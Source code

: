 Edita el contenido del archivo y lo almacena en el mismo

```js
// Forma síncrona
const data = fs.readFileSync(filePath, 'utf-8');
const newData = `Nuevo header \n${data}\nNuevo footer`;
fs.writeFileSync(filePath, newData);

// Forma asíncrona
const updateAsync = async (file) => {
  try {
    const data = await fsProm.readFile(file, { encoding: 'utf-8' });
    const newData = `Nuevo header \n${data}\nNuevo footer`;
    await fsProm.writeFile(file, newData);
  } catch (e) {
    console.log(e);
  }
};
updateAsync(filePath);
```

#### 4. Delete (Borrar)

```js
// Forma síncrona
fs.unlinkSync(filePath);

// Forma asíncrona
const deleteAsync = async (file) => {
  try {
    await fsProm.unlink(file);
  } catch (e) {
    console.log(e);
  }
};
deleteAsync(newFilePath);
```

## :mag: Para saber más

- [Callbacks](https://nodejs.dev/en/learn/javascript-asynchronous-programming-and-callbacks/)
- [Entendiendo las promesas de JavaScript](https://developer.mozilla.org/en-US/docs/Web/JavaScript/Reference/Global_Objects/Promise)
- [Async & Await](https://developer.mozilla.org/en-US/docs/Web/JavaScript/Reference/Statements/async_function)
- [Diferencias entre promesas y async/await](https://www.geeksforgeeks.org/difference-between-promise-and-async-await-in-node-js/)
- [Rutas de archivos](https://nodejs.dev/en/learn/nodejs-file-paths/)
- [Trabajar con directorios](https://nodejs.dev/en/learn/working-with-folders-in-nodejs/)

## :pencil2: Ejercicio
+ + + + +
Print exactly the lines of the listing above starting at the line containing "## :mag: Para saber más" and ending at the line containing "- [Rutas de", both included.

> _FINISHED TASK_
## :mag: Para saber más

- [Callbacks](https://nodejs.dev/en/learn/javascript-asynchronous-programming-and-callbacks/)
- [Entendiendo las promesas de JavaScript](https://developer.mozilla.org/en-US/docs/Web/JavaScript/Reference/Global_Objects/Promise)
- [Async & Await](https://developer.mozilla.org/en-US/docs/Web/JavaScript/Reference/Statements/async_function)
- [Diferencias entre promesas y async/await](https://www.geeksforgeeks.org/difference-between-promise-and-async-await-in-node-js/)
- [Rutas de archivos](https://nodejs.dev/en/learn/nodejs-file-paths/)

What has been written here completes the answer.